E l'idea di aver, di nuovo, strappato via a quel mondo una persona avrebbe potuto distruggerlo, se non respirava lentamente.
«Aspetta,» stava dicendo Anya, con l'indice puntato davanti a sé, «guarda lì!»
Jeremiah deglutì. Doveva respirare lentamente e pensare alle arance. Quelle meravigliose perle d'ambrosia che nutrivano i mortali e li dissetavano.
Ripercorse con la mente tutte le giornate passate a raccoglierle con i cesti e, con ancora più affetto, le ore spese nel capanno della fattoria. Con il coltello in mano e la terra umida sotto le unghie, cercava di creare quell'ultimo innesto. Quello che gli avrebbe donato una pianta che in un certo senso gli somigliava, e sui cui rami maturavano i frutti perfetti.
Sognava lo stupore dei botanici e le coccarde degli agronomi. Li vedeva in una sala dagli alti soffitti di legno, festanti, che lo acclamavano.
Gli dicevano che lui, Jeremiah, aveva creato una varietà incredibile, impareggiabile d'arance, con la polpa di rubino e la buccia che si staccava con uno sforzo dolce, alla sola pressione di un'unghia.

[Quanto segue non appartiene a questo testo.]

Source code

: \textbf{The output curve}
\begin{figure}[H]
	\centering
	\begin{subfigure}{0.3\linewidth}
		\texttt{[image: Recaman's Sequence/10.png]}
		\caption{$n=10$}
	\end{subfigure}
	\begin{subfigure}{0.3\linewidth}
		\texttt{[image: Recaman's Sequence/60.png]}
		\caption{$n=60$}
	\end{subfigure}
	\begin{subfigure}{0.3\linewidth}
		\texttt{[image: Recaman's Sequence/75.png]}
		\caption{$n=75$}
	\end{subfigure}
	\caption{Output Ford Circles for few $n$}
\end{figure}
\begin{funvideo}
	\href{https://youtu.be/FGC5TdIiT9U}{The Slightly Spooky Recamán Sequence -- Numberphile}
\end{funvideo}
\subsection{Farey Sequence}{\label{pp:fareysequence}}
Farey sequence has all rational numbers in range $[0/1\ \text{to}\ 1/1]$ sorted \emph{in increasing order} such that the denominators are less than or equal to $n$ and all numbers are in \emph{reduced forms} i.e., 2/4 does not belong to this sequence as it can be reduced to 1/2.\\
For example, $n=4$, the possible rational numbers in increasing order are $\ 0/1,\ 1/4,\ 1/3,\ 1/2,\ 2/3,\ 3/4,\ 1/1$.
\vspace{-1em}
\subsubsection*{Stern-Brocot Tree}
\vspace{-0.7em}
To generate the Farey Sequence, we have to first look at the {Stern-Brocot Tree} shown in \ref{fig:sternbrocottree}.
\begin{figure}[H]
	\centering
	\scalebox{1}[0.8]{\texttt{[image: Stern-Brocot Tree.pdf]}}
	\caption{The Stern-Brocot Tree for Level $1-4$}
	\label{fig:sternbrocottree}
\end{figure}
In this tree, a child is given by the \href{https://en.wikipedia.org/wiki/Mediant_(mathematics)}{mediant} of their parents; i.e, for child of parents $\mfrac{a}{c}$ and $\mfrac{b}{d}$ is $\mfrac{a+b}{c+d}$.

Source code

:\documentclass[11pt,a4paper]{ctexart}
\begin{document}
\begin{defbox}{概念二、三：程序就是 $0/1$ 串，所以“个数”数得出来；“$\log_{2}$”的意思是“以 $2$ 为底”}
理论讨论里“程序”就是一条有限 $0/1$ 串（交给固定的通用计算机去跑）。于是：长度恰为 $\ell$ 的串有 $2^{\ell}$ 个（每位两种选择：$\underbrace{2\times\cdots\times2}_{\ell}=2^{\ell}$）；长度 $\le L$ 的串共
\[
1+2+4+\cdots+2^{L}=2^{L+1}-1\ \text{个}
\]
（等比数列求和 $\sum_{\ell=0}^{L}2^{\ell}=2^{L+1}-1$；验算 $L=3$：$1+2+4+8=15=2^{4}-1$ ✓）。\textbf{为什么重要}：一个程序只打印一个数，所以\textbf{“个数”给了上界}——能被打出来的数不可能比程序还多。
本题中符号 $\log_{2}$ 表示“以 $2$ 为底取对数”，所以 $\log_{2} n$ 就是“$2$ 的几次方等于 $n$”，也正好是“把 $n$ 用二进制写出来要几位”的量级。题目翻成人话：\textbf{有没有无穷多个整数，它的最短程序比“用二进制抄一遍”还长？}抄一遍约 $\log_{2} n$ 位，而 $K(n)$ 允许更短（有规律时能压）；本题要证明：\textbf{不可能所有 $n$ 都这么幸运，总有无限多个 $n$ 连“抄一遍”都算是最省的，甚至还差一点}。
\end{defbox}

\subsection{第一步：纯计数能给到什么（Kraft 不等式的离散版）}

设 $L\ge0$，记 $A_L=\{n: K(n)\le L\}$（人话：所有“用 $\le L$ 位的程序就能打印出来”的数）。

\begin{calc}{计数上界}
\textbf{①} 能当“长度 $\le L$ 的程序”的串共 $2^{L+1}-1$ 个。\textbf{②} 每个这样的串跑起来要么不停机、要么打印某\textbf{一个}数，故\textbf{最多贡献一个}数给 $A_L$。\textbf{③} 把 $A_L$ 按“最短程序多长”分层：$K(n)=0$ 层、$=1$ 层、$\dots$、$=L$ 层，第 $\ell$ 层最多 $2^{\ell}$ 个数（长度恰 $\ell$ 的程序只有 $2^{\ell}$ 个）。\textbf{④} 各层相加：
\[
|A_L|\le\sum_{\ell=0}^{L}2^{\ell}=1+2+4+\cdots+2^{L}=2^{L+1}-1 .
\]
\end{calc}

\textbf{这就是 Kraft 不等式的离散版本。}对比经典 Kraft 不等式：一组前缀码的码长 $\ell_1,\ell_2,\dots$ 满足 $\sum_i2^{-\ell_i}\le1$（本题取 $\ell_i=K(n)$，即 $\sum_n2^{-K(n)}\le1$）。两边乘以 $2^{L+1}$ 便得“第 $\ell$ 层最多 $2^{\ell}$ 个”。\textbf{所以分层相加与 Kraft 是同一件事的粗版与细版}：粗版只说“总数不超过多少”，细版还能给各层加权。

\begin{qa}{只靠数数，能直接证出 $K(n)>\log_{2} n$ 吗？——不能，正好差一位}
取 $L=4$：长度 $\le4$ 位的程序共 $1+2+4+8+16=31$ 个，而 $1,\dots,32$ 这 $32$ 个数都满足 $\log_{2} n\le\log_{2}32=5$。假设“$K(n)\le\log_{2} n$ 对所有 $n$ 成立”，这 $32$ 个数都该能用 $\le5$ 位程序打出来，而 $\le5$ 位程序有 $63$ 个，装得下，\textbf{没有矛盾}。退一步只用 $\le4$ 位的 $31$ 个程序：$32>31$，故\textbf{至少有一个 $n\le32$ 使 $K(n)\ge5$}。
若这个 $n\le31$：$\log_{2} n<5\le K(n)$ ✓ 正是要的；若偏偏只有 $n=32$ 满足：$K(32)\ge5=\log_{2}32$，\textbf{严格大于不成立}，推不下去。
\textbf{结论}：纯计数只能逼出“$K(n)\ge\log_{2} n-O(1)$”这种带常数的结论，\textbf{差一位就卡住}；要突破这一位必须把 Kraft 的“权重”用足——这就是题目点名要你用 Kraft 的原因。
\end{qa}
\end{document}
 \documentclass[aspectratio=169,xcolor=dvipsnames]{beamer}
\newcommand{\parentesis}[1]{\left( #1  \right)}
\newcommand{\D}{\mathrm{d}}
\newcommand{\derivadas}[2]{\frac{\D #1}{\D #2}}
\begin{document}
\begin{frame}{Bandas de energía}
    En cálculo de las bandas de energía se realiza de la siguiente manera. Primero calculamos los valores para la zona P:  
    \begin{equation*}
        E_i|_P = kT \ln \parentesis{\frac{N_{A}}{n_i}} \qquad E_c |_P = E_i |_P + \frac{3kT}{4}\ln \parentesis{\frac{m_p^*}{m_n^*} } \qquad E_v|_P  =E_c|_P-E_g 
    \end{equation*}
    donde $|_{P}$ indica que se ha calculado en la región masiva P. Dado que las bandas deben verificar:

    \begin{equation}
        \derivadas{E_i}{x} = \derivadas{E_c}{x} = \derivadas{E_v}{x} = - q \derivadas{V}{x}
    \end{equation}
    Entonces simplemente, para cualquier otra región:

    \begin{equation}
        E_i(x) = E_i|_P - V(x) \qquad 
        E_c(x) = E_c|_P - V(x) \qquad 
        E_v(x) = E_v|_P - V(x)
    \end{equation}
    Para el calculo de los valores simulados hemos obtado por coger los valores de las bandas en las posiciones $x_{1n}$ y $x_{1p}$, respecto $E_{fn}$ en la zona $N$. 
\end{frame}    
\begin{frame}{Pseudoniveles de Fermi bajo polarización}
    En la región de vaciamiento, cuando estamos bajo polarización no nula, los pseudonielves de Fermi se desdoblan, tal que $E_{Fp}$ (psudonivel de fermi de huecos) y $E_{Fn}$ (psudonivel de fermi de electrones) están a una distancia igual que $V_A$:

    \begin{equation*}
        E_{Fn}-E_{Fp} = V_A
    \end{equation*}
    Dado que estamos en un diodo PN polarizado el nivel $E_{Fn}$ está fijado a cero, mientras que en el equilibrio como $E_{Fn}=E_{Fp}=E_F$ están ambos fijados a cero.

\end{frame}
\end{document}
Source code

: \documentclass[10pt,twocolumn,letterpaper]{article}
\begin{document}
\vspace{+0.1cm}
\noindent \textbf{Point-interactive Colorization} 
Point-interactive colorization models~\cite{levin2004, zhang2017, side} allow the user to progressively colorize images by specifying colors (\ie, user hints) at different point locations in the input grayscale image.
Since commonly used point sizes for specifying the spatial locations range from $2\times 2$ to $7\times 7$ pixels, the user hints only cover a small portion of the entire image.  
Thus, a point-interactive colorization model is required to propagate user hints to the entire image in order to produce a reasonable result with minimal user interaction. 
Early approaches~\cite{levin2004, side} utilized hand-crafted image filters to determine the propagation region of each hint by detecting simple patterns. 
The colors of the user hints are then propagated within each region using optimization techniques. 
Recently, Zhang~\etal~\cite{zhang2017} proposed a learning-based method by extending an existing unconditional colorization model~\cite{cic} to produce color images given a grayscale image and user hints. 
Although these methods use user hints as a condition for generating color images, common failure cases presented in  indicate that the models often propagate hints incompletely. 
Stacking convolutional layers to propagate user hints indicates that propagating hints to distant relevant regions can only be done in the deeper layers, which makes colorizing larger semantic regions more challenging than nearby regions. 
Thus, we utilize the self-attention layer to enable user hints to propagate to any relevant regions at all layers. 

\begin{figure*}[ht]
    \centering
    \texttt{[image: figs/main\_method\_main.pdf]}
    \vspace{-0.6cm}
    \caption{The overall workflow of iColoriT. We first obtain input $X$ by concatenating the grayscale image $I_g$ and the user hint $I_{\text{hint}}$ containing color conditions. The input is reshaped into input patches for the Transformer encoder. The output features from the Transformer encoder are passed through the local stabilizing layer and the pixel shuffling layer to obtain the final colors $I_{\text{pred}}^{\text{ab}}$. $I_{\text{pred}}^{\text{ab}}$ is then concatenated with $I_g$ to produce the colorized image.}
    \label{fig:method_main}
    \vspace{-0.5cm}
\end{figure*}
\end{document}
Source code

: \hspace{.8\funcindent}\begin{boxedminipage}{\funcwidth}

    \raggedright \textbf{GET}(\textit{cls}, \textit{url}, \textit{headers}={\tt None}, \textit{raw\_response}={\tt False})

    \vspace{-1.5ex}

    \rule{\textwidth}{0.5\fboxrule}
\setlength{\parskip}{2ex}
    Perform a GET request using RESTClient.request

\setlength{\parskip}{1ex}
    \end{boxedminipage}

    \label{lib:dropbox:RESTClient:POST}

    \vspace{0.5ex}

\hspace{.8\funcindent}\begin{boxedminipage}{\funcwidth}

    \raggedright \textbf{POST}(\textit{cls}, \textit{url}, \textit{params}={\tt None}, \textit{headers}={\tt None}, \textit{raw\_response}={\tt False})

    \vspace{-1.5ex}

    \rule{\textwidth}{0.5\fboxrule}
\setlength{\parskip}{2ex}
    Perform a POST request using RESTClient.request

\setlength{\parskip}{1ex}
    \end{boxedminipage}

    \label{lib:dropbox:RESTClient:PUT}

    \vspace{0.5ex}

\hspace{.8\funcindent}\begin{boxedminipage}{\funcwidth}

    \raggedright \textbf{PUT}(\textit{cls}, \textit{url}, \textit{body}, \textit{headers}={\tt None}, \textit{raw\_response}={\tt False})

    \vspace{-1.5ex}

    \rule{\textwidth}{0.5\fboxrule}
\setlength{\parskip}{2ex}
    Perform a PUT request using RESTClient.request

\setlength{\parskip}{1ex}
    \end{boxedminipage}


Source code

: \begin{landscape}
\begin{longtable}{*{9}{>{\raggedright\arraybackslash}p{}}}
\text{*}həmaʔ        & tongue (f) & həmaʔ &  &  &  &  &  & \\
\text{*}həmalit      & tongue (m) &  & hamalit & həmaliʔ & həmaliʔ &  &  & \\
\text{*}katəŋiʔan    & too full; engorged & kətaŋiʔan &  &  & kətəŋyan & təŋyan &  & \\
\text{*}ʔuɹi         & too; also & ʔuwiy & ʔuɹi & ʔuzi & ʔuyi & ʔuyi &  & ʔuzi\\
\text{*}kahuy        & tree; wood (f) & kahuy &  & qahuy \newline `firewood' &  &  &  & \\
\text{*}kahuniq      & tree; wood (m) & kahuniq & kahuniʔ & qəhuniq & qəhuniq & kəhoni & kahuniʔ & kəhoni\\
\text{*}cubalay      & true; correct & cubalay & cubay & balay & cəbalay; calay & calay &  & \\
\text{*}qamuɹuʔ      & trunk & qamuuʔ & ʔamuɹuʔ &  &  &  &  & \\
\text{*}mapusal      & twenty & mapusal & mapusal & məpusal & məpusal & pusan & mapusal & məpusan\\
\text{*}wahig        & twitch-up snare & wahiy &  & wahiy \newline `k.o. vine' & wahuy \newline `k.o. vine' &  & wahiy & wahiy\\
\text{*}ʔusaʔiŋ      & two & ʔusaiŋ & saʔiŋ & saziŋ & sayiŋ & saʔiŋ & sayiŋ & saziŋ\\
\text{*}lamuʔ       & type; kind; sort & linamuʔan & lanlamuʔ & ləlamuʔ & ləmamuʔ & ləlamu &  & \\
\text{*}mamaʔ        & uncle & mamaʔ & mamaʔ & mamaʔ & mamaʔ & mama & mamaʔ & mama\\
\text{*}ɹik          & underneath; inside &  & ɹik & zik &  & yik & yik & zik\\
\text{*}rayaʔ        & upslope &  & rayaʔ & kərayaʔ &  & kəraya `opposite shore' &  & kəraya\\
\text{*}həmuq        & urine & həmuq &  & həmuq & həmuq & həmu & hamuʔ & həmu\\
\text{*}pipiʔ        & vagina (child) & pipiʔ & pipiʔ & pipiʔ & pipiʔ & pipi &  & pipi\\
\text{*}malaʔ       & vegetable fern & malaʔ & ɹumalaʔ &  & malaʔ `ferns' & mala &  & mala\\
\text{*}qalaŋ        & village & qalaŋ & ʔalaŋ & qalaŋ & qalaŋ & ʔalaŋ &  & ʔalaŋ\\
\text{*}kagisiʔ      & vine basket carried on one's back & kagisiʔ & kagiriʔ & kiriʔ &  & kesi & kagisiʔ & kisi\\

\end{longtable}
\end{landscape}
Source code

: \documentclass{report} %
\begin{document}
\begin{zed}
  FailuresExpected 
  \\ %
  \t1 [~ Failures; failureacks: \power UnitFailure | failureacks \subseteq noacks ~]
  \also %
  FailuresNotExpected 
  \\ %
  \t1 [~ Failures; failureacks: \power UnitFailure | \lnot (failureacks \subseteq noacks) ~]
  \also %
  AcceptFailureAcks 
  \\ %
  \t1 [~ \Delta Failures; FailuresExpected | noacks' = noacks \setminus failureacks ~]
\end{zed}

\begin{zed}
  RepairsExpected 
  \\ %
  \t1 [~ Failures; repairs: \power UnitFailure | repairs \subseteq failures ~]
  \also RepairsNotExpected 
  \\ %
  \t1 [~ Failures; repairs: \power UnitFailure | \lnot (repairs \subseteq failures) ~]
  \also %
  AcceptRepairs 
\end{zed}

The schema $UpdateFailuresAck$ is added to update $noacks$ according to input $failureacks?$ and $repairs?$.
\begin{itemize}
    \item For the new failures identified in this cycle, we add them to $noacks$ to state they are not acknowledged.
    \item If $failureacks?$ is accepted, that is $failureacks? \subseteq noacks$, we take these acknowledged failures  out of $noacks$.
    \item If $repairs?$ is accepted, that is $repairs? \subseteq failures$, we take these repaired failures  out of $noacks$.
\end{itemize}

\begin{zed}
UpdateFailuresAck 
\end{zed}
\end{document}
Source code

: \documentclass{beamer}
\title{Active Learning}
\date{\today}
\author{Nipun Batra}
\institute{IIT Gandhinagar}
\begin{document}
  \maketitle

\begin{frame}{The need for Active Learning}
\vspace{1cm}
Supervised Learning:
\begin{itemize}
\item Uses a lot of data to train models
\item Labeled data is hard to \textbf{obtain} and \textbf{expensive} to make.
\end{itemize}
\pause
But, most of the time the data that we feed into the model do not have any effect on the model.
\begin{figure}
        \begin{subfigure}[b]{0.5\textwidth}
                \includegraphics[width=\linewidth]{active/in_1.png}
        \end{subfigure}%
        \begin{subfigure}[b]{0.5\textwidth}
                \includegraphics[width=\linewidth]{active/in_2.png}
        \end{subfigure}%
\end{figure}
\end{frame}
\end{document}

Del resto, quando si arrivava al fondo delle cose, ci si rendeva conto che il mondo era proprio come un'arancia. Era coperto da un involucro colorato, lucido e sfavillante, e all'interno aveva un cuore rosso che dormiva.
Ma se uno si prendeva la briga di incidere la superficie, piano, senza fare uscire il sangue, allora scopriva che le cose non erano semplici come sembravano.
C'era un secondo involucro più sottile, bianco e amaro, che somigliava alla sofferenza.
«Ma che cosa...»
E così, coperta solo dall'albedo, l'arancia sbucciata diventava l'occhio vigile di un grande Osservatore.